The input:
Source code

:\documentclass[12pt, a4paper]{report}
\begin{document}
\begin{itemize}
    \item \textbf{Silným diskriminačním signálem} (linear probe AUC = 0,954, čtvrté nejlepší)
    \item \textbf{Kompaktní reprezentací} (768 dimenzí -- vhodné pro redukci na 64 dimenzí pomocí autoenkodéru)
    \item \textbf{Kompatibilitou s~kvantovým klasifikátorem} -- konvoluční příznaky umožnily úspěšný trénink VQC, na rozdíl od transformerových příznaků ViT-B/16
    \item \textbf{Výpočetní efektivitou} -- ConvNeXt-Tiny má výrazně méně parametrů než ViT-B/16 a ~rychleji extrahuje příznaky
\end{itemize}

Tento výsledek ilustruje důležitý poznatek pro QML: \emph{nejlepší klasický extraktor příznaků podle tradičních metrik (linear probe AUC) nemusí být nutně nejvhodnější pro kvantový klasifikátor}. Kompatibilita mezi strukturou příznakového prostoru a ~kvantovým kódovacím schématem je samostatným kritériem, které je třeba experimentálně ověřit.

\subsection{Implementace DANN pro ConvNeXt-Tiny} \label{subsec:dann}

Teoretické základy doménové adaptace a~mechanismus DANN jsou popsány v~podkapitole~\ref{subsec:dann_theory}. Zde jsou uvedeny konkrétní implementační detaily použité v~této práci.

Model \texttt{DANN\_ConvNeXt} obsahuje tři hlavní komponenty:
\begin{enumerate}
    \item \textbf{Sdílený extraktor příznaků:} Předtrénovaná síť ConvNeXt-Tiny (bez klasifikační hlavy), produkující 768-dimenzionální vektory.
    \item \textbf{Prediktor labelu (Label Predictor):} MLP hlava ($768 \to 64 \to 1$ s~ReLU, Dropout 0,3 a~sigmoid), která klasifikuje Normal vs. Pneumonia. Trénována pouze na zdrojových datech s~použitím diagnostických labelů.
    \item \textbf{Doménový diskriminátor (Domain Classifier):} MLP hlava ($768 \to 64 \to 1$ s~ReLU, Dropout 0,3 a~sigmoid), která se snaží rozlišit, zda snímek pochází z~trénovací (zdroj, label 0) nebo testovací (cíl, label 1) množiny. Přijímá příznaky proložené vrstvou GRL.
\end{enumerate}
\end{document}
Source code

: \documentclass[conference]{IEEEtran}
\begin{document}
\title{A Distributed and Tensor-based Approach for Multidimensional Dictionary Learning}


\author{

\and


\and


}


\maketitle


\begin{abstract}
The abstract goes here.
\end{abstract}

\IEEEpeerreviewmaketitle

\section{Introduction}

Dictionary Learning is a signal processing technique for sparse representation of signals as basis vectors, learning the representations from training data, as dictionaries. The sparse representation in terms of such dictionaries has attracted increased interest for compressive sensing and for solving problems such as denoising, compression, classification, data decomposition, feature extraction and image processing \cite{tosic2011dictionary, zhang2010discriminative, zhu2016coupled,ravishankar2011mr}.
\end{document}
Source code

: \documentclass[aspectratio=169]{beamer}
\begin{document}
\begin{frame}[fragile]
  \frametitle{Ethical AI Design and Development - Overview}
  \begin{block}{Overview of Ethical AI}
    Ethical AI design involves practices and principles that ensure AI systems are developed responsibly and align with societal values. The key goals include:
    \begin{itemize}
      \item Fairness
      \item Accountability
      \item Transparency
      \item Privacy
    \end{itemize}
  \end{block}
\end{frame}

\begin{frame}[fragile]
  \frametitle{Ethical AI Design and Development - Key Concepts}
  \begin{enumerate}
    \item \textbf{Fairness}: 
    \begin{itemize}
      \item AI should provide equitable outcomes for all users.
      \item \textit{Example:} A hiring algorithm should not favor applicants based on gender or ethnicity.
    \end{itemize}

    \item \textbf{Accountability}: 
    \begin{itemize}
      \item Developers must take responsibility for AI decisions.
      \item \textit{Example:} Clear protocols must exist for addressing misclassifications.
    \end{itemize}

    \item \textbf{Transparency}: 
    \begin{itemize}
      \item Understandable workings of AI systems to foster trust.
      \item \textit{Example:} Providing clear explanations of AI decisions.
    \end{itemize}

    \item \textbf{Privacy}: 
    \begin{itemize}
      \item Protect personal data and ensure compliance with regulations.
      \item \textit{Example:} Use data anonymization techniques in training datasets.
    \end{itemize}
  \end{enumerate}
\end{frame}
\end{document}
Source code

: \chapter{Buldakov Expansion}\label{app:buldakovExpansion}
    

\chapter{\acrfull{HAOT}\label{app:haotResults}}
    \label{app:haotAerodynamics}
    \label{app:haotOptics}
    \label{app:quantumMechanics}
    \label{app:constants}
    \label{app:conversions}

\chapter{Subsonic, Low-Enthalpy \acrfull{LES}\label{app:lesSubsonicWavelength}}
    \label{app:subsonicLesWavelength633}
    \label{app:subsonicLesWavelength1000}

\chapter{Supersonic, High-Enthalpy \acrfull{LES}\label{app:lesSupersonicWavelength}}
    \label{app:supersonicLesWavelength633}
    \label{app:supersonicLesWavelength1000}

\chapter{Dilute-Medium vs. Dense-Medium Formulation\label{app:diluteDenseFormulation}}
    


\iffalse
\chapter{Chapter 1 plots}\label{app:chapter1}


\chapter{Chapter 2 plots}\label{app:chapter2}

What the exercise asks: Report all lines of the material that contain the word "DANN".

Exercise response:
\subsection{Implementace DANN pro ConvNeXt-Tiny} \label{subsec:dann}
Teoretické základy doménové adaptace a~mechanismus DANN jsou popsány v~podkapitole~\ref{subsec:dann_theory}. Zde jsou uvedeny konkrétní implementační detaily použité v~této práci.
Model \texttt{DANN\_ConvNeXt} obsahuje tři hlavní komponenty:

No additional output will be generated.